• _Problem to work on_: Print the whole listing below exactly, skipping every picture.

+-------+

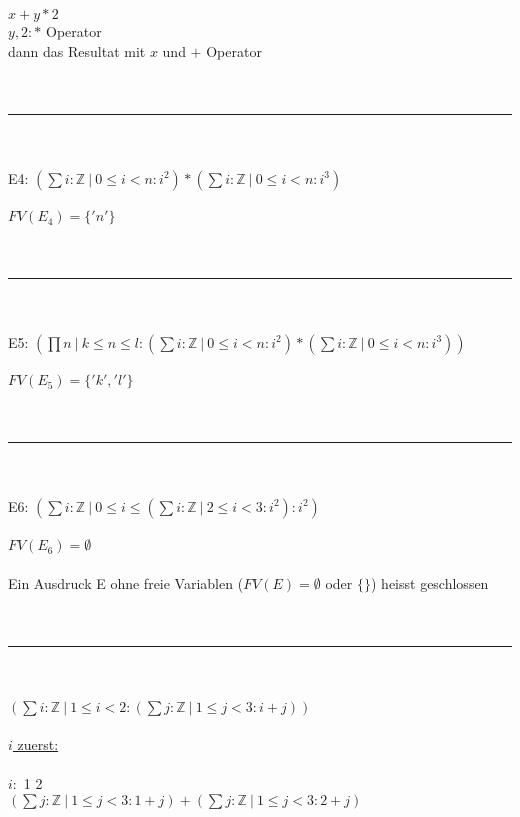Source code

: \documentclass[18pt,a4paper]{article}
\newcommand{\tab}{\hspace*{2em}}
\begin{document}
$x + y * 2$\\
$y , 2 : *$ Operator\\
dann das Resultat mit $x$ und $+$ Operator\\
\\
\\
\rule{\textwidth}{0.4mm}\\
\\
E4: $(\sum{i} : \mathbb{Z} \:\vert\: 0\leqslant i< n : i^2 ) * (\sum{i} : \mathbb{Z} \:\vert\: 0\leqslant i< n : i^3 )$\\
\\
$FV(E_4) = \{'n'\}$\\
\\
\\
\rule{\textwidth}{0.4mm}\\
\\
E5: $( \prod{n} \:\vert\: k\leqslant n \leqslant l : (\sum{i} : \mathbb{Z} \:\vert\: 0\leqslant i< n : i^2 ) * (\sum{i} : \mathbb{Z} \:\vert\: 0\leqslant i< n : i^3 ) )$\\
\\
$FV(E_5) = \{'k', 'l'\}$\\
\\
\\
\rule{\textwidth}{0.4mm}\\
\\
E6: $(\sum{i} : \mathbb{Z} \:\vert\: 0\leqslant i\leqslant (\sum{i} : \mathbb{Z} \:\vert\: 2\leqslant i< 3 : i^2 ) : i^2 )$\\
\\
$FV(E_6) = \emptyset$\\
\\
Ein Ausdruck E ohne freie Variablen ($FV(E) = \emptyset$ oder $\{\}$) heisst geschlossen\\
\\
\\
\rule{\textwidth}{0.4mm}\\
\\
 $(\sum{i} : \mathbb{Z} \:\vert\: 1\leqslant i< 2 :  (\sum{j} : \mathbb{Z} \:\vert\: 1\leqslant j< 3 : i + j ) )$\\
\\
\uline{$i$ zuerst:}\\
\\
$i :$ \tab\tab\tab1 \tab\tab\tab\tab\tab\tab2\\
\tab $(\sum{j} : \mathbb{Z} \:\vert\: 1\leqslant j< 3 : 1 + j ) + (\sum{j} : \mathbb{Z} \:\vert\: 1\leqslant j< 3 : 2 + j )$\\
\\
\end{document}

+-------+

• _Written answer_:
Source code

: \documentclass[18pt,a4paper]{article}
\newcommand{\tab}{\hspace*{2em}}
\begin{document}
$x + y * 2$\\
$y , 2 : *$ Operator\\
dann das Resultat mit $x$ und $+$ Operator\\
\\
\\
\rule{\textwidth}{0.4mm}\\
\\
E4: $(\sum{i} : \mathbb{Z} \:\vert\: 0\leqslant i< n : i^2 ) * (\sum{i} : \mathbb{Z} \:\vert\: 0\leqslant i< n : i^3 )$\\
\\
$FV(E_4) = \{'n'\}$\\
\\
\\
\rule{\textwidth}{0.4mm}\\
\\
E5: $( \prod{n} \:\vert\: k\leqslant n \leqslant l : (\sum{i} : \mathbb{Z} \:\vert\: 0\leqslant i< n : i^2 ) * (\sum{i} : \mathbb{Z} \:\vert\: 0\leqslant i< n : i^3 ) )$\\
\\
$FV(E_5) = \{'k', 'l'\}$\\
\\
\\
\rule{\textwidth}{0.4mm}\\
\\
E6: $(\sum{i} : \mathbb{Z} \:\vert\: 0\leqslant i\leqslant (\sum{i} : \mathbb{Z} \:\vert\: 2\leqslant i< 3 : i^2 ) : i^2 )$\\
\\
$FV(E_6) = \emptyset$\\
\\
Ein Ausdruck E ohne freie Variablen ($FV(E) = \emptyset$ oder $\{\}$) heisst geschlossen\\
\\
\\
\rule{\textwidth}{0.4mm}\\
\\
 $(\sum{i} : \mathbb{Z} \:\vert\: 1\leqslant i< 2 :  (\sum{j} : \mathbb{Z} \:\vert\: 1\leqslant j< 3 : i + j ) )$\\
\\
\uline{$i$ zuerst:}\\
\\
$i :$ \tab\tab\tab1 \tab\tab\tab\tab\tab\tab2\\
\tab $(\sum{j} : \mathbb{Z} \:\vert\: 1\leqslant j< 3 : 1 + j ) + (\sum{j} : \mathbb{Z} \:\vert\: 1\leqslant j< 3 : 2 + j )$\\
\\
\end{document}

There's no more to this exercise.